REQUIREMENT ->
Please count the lines below that contain the word "hfill", and reply with that number alone.

SUPPLIED DATA ->
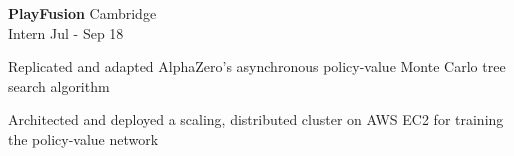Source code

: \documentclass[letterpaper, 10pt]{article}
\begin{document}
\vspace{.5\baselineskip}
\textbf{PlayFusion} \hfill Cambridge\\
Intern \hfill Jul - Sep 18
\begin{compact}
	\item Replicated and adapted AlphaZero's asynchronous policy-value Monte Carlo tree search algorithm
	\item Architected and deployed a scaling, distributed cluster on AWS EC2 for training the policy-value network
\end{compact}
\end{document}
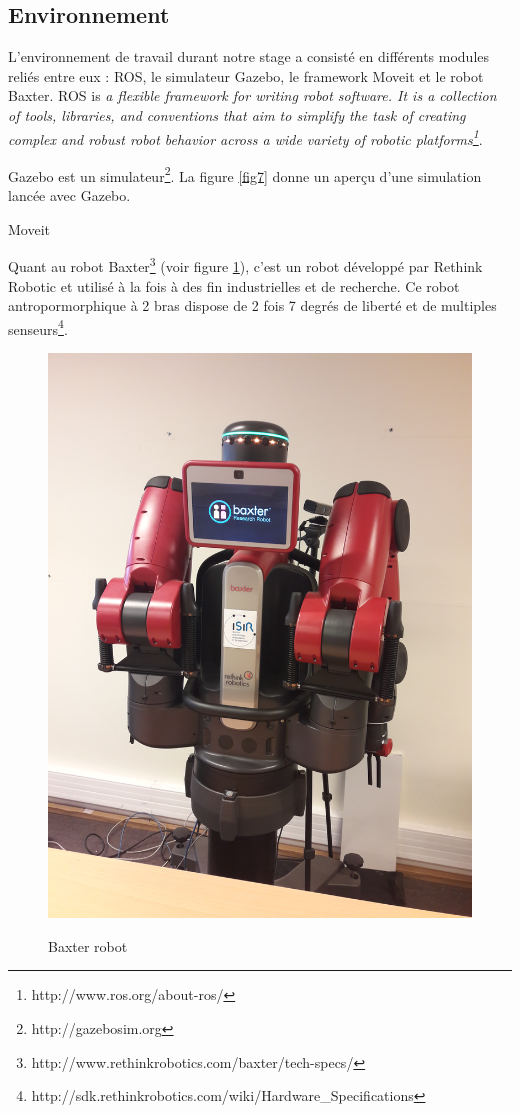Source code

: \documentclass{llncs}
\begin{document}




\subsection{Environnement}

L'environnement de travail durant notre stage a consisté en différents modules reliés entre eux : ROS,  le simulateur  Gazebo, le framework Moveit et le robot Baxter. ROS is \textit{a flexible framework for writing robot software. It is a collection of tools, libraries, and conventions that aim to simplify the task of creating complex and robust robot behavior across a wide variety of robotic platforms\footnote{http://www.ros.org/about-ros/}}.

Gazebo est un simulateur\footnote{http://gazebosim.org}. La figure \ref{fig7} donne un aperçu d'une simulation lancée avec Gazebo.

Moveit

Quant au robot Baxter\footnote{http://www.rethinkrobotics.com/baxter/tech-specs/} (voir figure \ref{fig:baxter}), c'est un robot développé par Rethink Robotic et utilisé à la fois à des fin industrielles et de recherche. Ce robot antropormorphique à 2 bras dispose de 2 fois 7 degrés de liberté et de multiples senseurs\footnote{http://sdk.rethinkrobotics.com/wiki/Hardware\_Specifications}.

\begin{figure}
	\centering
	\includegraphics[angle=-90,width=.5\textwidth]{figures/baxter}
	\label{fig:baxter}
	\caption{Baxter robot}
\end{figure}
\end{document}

ANSWER BOX ->
2